Monday, March 3, 2014

Domestic Servitude...

The Well Turned Lady has a confession to make.  She has not managed her time well since she last wrote to you, thus the gap of many months since the last post.  Her creativity, the very thing she is attempting to nurture, is thwarted in a stream of work, chores, fatigue, and frittering time away on the Internet.
She confess this to you because she needs this transparency to really see what she is doing and because daily work versus creativity was no less a struggle for women historically, though it looked different.  In order to cultivate this creative life, The Well-Turned Lady is attempting to understand how other ladies in the past who labored still managed to create.  And all who create must reach an agreement with themselves and their spouses on how much Domestic Servitude is required of each of them.

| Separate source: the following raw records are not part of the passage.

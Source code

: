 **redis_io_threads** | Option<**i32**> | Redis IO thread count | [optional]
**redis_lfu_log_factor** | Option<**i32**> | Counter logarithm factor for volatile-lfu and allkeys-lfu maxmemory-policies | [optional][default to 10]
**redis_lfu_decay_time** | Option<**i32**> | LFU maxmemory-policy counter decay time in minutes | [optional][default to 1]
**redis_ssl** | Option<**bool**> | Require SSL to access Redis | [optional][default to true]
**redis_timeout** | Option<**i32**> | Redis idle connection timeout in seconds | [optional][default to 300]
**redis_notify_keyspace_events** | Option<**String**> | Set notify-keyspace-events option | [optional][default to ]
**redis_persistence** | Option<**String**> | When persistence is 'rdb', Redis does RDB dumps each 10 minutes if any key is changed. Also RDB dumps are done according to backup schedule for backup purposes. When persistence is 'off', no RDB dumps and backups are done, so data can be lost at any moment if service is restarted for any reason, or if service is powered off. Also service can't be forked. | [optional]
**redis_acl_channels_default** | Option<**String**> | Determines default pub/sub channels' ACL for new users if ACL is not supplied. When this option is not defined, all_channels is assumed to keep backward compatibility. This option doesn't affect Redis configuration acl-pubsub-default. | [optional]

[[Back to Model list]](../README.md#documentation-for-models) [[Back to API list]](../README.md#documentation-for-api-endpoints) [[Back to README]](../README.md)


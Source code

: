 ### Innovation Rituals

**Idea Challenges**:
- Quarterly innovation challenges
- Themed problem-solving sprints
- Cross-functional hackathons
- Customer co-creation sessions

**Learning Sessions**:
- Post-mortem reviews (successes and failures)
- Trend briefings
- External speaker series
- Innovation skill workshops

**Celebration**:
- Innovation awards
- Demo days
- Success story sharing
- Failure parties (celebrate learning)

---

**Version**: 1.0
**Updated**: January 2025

WTL warns you not to make the mistake she did.  In looking for a tasty baked French toast recipe one day, she came upon a blog focused upon Domestic Servitude.  “Perhaps this was some ironic spin on the topic of housework,” she wondered. The WTL was flummoxed to find it was an (ahem) S & M site...with recipes.  Apparently the Domestic Servant of said site had entered into a Master-Slave relationship.  She even posted pictures of their (non-wedding) bands with the words “Master” and “Slave” engraved upon them.  How quaint. 
She did have excellent baked French toast, though.
While home maintenance can at times feel like a Master/Servant relationship, the WTL reminds herself frequently that having a place to lay one’s head is a blessing, still.  However, it can seriously impinge one’s creative time – at least it does to her.  One reason for this, she had read, was that with each technological innovation in the domestic arts, our standards of cleanliness rose to meet them.  Thus, Labor Saving became Labor Expanding.
One more distinction must be raised.  Given England’s class system most respectable houses had servants.  In Pride and Prejudice, Mrs. Bennet huffily defended that they had a servant, too.  It showed their social status.  The Colonial woman of this nation - less so.  Anonymous was a Woman references that most of the girls and young women in the book were preparing themselves to care for their home.  One mother even exhorts her daughter:
                                Oh, you life will go so much easier if you know how to bake and roast!
The WTL lady is in the Colonial category.  Daily work is done by the WTL and The Well-Turned Hub (husband).  She receives some help with deep cleaning every few weeks as The WTL has arthritis, Fibromyalgia, and a host of other chronic pain issues.  She does not even attempt to deep clean anymore as it will set her back, and she will need several days in bed to recoup.  Day-to-Day is another matter.  Clothes, dishes, picking up, vacuuming, general cleaning and litter box cleaning (oh joy) falls squarely on the WTL and WTH. 
The trouble is that the WTL feels pulled in a million directions.  When cleaning, she wishes she were doing something fun.  When doing something fun, she might be reviewing that endless to do list in her head.   She rushes from one place to another from the start of the day until the end when she pours herself into bed after watching the Daily Show and the Colbert Report.  Quell Domage!  What is a WTL to do?
Have ideas to solve this quandary? Share, please, in the comments section.